Clearwater Analytics, a public fintech SaaS company, manages and reconciles over $7.3 trillion in assets,…
Data Flows vs. Data Pipelines: A Paradigm Shift in Data Management
Updating ETL / ELT data pipeline practices for more scale & efficiency
Today, data comes into organizations from many places, and is stored in many more different systems and storage solutions depending on use cases. This creates a need for connecting and moving data between systems that generate and collect data, systems that store data, systems that analyze data, and more.
Data pipelines are the traditional method of moving that data from a source usually to a storage system or analytical system, such as a database or data warehouse. ETL and ELT are simply types of data pipelines that specialize in moving data from systems that generate data, like SaaS Apps, into data warehouses. ETL refers to a case where data is transformed before being loaded, and ELT refers to when data is transformed after landing in destination.
A limitation of data pipelines, including ETL/ELT, is their rigid structure, which restricts the variety and quantity of data sources and destinations that can be integrated. In addition, building and maintaining many data pipelines between sources and destinations is highly difficult and expensive, both in compute costs and time. As more data comes into the picture from more data systems, the number of data pipelines grow exponentially with each new source and destination. Think of them as creating a spiderweb of complexity that is unsustainable at scale.
Downsides of Traditional Data Pipelines
- Fragile Connectors: Data may come from a warehouse, data lake, SaaS application, or any other form of data store. A pipeline needs to be built from each source, and each source needs a connector; therefore, in a multimodal network, data pipelines are fragile, leading to data losses and/or gaps in governance.
- Inefficient Data Ingestion: When new data is added, the entire history is loaded into the data store. This is called backloading. After that, the code for backloading is removed to reduce strain on the data pipeline. Regular data ingestion happens daily or as scheduled to capture new data. If the data pipeline is damaged, backloading is needed to restore its function.

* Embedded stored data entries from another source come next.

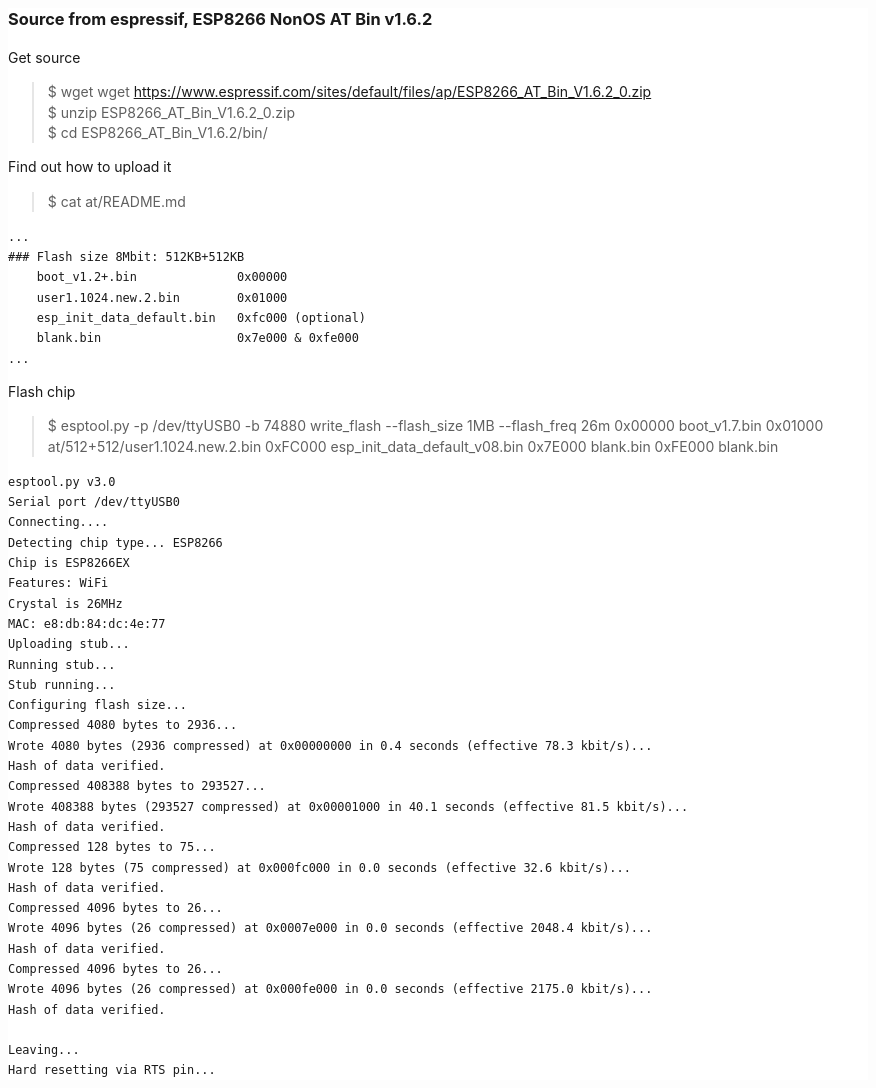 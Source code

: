 ### Source from espressif, ESP8266 NonOS AT Bin v1.6.2  

Get source  
>$ wget wget https://www.espressif.com/sites/default/files/ap/ESP8266_AT_Bin_V1.6.2_0.zip  
>$ unzip ESP8266_AT_Bin_V1.6.2_0.zip  
>$ cd ESP8266_AT_Bin_V1.6.2/bin/  

Find out how to upload it  
>$ cat at/README.md

    ...
    ### Flash size 8Mbit: 512KB+512KB
        boot_v1.2+.bin              0x00000
        user1.1024.new.2.bin        0x01000
        esp_init_data_default.bin   0xfc000 (optional)
        blank.bin                   0x7e000 & 0xfe000
    ...

Flash chip  
>$ esptool.py -p /dev/ttyUSB0 -b 74880 write_flash --flash_size 1MB --flash_freq 26m 0x00000 boot_v1.7.bin 0x01000 at/512+512/user1.1024.new.2.bin 0xFC000 esp_init_data_default_v08.bin 0x7E000 blank.bin 0xFE000 blank.bin

    esptool.py v3.0
    Serial port /dev/ttyUSB0
    Connecting....
    Detecting chip type... ESP8266
    Chip is ESP8266EX
    Features: WiFi
    Crystal is 26MHz
    MAC: e8:db:84:dc:4e:77
    Uploading stub...
    Running stub...
    Stub running...
    Configuring flash size...
    Compressed 4080 bytes to 2936...
    Wrote 4080 bytes (2936 compressed) at 0x00000000 in 0.4 seconds (effective 78.3 kbit/s)...
    Hash of data verified.
    Compressed 408388 bytes to 293527...
    Wrote 408388 bytes (293527 compressed) at 0x00001000 in 40.1 seconds (effective 81.5 kbit/s)...
    Hash of data verified.
    Compressed 128 bytes to 75...
    Wrote 128 bytes (75 compressed) at 0x000fc000 in 0.0 seconds (effective 32.6 kbit/s)...
    Hash of data verified.
    Compressed 4096 bytes to 26...
    Wrote 4096 bytes (26 compressed) at 0x0007e000 in 0.0 seconds (effective 2048.4 kbit/s)...
    Hash of data verified.
    Compressed 4096 bytes to 26...
    Wrote 4096 bytes (26 compressed) at 0x000fe000 in 0.0 seconds (effective 2175.0 kbit/s)...
    Hash of data verified.

    Leaving...
    Hard resetting via RTS pin...
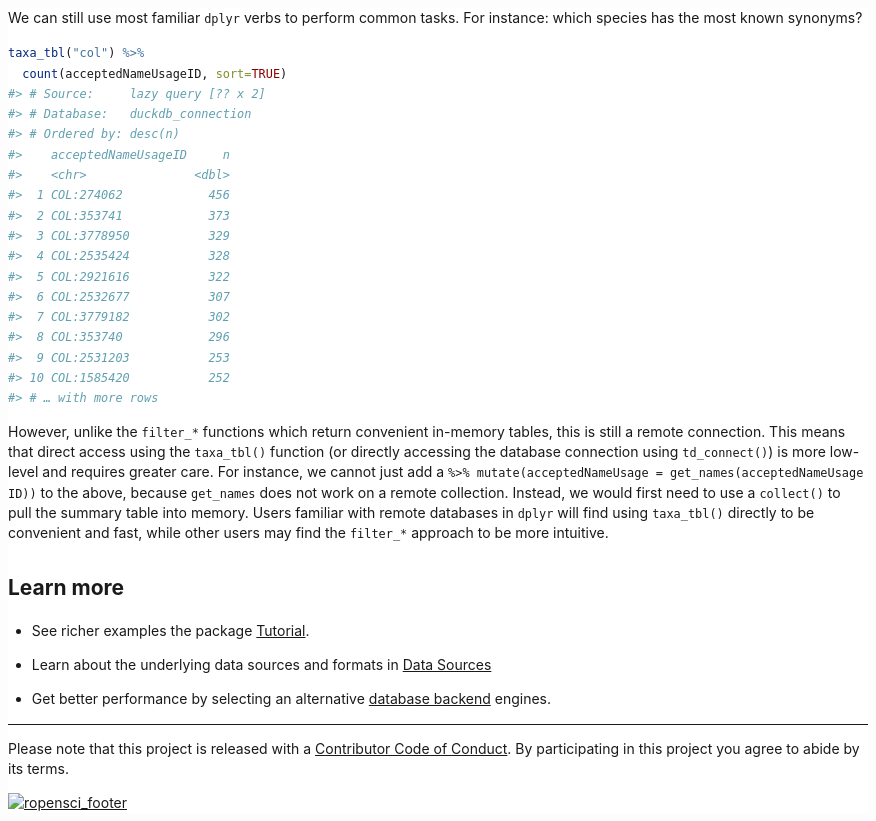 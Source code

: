 We can still use most familiar `dplyr` verbs to perform common tasks.
For instance: which species has the most known synonyms?

``` r
taxa_tbl("col") %>% 
  count(acceptedNameUsageID, sort=TRUE)
#> # Source:     lazy query [?? x 2]
#> # Database:   duckdb_connection
#> # Ordered by: desc(n)
#>    acceptedNameUsageID     n
#>    <chr>               <dbl>
#>  1 COL:274062            456
#>  2 COL:353741            373
#>  3 COL:3778950           329
#>  4 COL:2535424           328
#>  5 COL:2921616           322
#>  6 COL:2532677           307
#>  7 COL:3779182           302
#>  8 COL:353740            296
#>  9 COL:2531203           253
#> 10 COL:1585420           252
#> # … with more rows
```

However, unlike the `filter_*` functions which return convenient
in-memory tables, this is still a remote connection. This means that
direct access using the `taxa_tbl()` function (or directly accessing the
database connection using `td_connect()`) is more low-level and requires
greater care. For instance, we cannot just add a `%>%
mutate(acceptedNameUsage = get_names(acceptedNameUsageID))` to the
above, because `get_names` does not work on a remote collection.
Instead, we would first need to use a `collect()` to pull the summary
table into memory. Users familiar with remote databases in `dplyr` will
find using `taxa_tbl()` directly to be convenient and fast, while other
users may find the `filter_*` approach to be more intuitive.

## Learn more

  - See richer examples the package
    [Tutorial](https://docs.ropensci.org/taxadb/articles/articles/intro.html).

  - Learn about the underlying data sources and formats in [Data
    Sources](https://docs.ropensci.org/taxadb/articles/data-sources.html)

  - Get better performance by selecting an alternative [database
    backend](https://docs.ropensci.org/taxadb/articles/backends.html)
    engines.

-----

Please note that this project is released with a [Contributor Code of
Conduct](https://ropensci.org/code-of-conduct/). By participating in
this project you agree to abide by its terms.

[![ropensci\_footer](https://ropensci.org/public_images/ropensci_footer.png)](https://ropensci.org)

- Pipelines are Built into a Single Script: Most data pipelines are built into a single script, so when the script fails for a certain data type, data engineers need to go back and troubleshoot the pipeline. Even after the associated errors are fixed, the complete data pipeline then requires manual auditing, which is time-consuming and cumbersome.
- Lack of Quality Assurance: Once data is ingested into a pipeline, performing transformations in real time can be impossible or difficult. Once an error is induced in the data, the error will trickle down through the other pipelines into analytical algorithms and/or operational systems.

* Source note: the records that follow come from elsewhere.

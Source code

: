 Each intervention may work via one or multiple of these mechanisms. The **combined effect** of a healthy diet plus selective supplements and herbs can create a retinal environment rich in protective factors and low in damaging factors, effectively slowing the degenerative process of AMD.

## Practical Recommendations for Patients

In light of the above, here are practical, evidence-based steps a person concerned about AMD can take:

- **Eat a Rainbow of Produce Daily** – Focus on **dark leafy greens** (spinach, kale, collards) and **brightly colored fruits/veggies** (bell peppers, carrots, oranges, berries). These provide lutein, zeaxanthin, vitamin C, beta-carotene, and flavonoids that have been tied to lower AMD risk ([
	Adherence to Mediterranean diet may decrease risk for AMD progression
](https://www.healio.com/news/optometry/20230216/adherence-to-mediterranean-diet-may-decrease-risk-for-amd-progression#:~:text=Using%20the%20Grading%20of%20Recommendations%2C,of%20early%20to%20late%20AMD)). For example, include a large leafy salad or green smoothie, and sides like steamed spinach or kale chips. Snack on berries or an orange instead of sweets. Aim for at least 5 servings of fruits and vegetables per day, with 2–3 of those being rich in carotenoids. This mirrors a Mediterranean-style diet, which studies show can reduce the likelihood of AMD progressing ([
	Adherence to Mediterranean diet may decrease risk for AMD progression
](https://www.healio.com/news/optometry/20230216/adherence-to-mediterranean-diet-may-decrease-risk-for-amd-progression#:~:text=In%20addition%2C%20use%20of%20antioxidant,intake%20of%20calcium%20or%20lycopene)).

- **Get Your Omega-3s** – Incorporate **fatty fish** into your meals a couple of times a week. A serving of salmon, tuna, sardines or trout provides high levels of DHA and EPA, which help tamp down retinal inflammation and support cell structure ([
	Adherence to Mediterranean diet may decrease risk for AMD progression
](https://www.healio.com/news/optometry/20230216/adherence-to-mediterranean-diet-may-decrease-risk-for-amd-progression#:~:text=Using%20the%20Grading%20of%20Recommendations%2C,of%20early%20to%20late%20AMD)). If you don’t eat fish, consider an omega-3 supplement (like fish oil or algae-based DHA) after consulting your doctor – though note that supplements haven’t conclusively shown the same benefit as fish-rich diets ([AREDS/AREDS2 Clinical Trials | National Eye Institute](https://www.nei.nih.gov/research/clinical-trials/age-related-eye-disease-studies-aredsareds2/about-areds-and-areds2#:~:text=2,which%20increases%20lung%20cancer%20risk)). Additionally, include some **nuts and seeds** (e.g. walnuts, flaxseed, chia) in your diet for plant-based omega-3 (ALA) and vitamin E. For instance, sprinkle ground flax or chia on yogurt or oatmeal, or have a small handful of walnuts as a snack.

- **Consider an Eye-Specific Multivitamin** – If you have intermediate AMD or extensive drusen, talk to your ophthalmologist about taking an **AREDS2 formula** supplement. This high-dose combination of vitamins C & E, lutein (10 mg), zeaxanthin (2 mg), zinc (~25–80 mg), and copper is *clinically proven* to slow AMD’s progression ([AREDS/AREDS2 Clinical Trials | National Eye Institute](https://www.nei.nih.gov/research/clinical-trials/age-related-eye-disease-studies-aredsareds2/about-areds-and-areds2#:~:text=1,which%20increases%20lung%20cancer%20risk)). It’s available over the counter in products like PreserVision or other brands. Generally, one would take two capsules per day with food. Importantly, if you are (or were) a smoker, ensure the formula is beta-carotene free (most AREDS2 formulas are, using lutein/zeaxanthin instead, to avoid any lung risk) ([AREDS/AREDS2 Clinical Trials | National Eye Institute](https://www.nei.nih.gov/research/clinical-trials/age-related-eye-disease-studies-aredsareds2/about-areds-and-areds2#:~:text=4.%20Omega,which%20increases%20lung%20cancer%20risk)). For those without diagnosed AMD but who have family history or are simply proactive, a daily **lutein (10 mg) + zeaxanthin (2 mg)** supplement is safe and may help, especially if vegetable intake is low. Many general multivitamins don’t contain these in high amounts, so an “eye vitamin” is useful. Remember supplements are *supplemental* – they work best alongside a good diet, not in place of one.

Data Flow: The New Paradigm of Data Movement
For this reason, companies have been turning to data flows in recent years as a scalable and cost-effective solution for all their data movement needs. While the terms might sound interchangeable, data flows are a technical term for an evolved data pipeline that is more flexible and responsive for needs, unrestricted by type of data system at the source or destination. For this reason ETL, ELT, and other types of data pipelines aren’t relevant to data flows.
Data flows are a solution to moving data that moves beyond the type of data and data system particulars at source and destination to provide one solution to any particular combination that has to be created between source and target system. Adopting a data flow approach to moving data between systems allows companies to manage costs with growth while future proofing for new data sources and targets.
Benefits of Data Flows
- Bidirectional Flow: Operational data needs real-time or near-real-time processing, while for analytical data, batch-based processing is performed. Bidirectional data flows can help eliminate data sprawl. Using data flows, records can be requested at any time after a flow is built.
- Self-Service: Data flows can be automated based on each endpoint; hence, if a business leader wants to view customer data from the last week, they can do so without manually extracting the data and pipelining it through the process by using data flows. A low-code/no-code data flow reduces the required build time and enables inspection of the output.
- Governance and Access: Data flows create improved data governance. Bidirectional connectors enable users to use data as required, rather than creating copies of data to improve processing speeds. Access can be measured and controlled based on users and requirements without any extra layers of authentication.
- Branches from Data: Data flows can empower operational systems. Suppose that you run an eCommerce website on which a customer is facing an order delay. Customer support in a traditional pipeline environment would take hours to pull the associated data from logistics. But with data flows, customer support can obtain the order details and logistics data while the marketing department can also acquire a slice of that data to run their analytics.
What to Look for in a Data Flow Solution
With the limitations in traditional data pipelines and recent advancement in technology to build and manage data flows instead, it’s clear why companies are adopting a data flow management approach rather than combining multiple data pipeline styles as a band-aid solution. In fact, companies are beginning to move even beyond the data flow by instead building and managing data products, an abstraction of the data itself that can be easily plugged into any needed data flow. These advancements are the answer to build scalable, cost-effective solutions that address the inevitable growth in the data and data systems that any initiative will eventually require.